С захламленного письменного стола доносится жужжание мобильника. Хватаю его – вдруг отец. Но нет, сообщение от Руби, она шлет их мне все утро. Я смущенно вспоминаю настоящий град сообщений, который я вчера обрушила на лучшую подругу, едва зарядив мобильник. «Чрезвычайная ситуация!!! Застряла в Хадсонвилле! Папа = враг». И все в этом роде. Руби, как все нормальные люди, спала, но ее молчание только подогревало мой пыл. Последнее сообщение, уже на рассвете, содержало что-то вроде «Ты отстой», после чего я наконец добрела до кровати и забылась сном.
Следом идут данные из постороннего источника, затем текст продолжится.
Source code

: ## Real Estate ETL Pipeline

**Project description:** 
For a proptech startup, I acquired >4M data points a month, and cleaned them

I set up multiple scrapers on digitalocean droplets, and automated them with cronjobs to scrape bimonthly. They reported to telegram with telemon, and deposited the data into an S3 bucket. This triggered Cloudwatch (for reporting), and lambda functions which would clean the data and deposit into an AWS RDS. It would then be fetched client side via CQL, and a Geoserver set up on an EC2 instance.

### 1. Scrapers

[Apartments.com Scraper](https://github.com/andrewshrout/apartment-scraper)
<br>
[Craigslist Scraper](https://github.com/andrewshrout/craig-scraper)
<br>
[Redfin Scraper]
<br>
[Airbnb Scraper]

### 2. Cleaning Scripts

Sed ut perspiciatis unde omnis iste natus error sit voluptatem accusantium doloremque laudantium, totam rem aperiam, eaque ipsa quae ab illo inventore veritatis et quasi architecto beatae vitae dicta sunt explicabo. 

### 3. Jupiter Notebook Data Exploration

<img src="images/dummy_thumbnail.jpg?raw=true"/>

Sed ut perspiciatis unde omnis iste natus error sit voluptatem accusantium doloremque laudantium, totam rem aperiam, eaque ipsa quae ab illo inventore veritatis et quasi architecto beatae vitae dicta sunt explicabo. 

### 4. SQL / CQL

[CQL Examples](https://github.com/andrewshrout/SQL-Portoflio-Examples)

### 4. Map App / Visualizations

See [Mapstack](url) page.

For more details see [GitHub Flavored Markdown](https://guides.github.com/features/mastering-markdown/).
Просматриваю ответы Руби и с облегчением понимаю: она не сердится на меня за безумные сообщения. Наоборот, она, как и я, подавлена и обеспокоена тем, как проходит мое лето. «Ты перезвонила отцу??? – говорится в последнем сообщении. – Да звони прямо сейчас!!! Убеди его, что тебе НЕОБХОДИМО поехать во Францию, несмотря ни на что!»
Я киваю, соглашаясь с телефоном. «Ты права, как всегда, о мудрейшая лучшая подруга!» – отвечаю я. Надо бы на самом деле позвонить отцу, ведь разговор не окончен, еще есть вопросы. И возможно, – во мне теплится искорка надежды – я уговорю его позволить мне приехать.
Перебираю залежи на столе и нахожу распечатку папиного письма с его телефонами. Волнуясь, звоню на сотовый, но в ответ лишь безнадежные гудки. Наверное, я могу принимать международные звонки, но не совершать их.
Открываю дверь комнаты и выхожу в коридор с ковровым покрытием. Дом у нас одноэтажный, и отсюда мне слышно, как в кухне разговаривают мама и тетя Лидия. Мама говорит что-то похожее на «не рассказывай». Тетя Лидия сначала что-то бормочет, а потом я четко слышу: «Почему бы не попытаться? Уже столько времени прошло!»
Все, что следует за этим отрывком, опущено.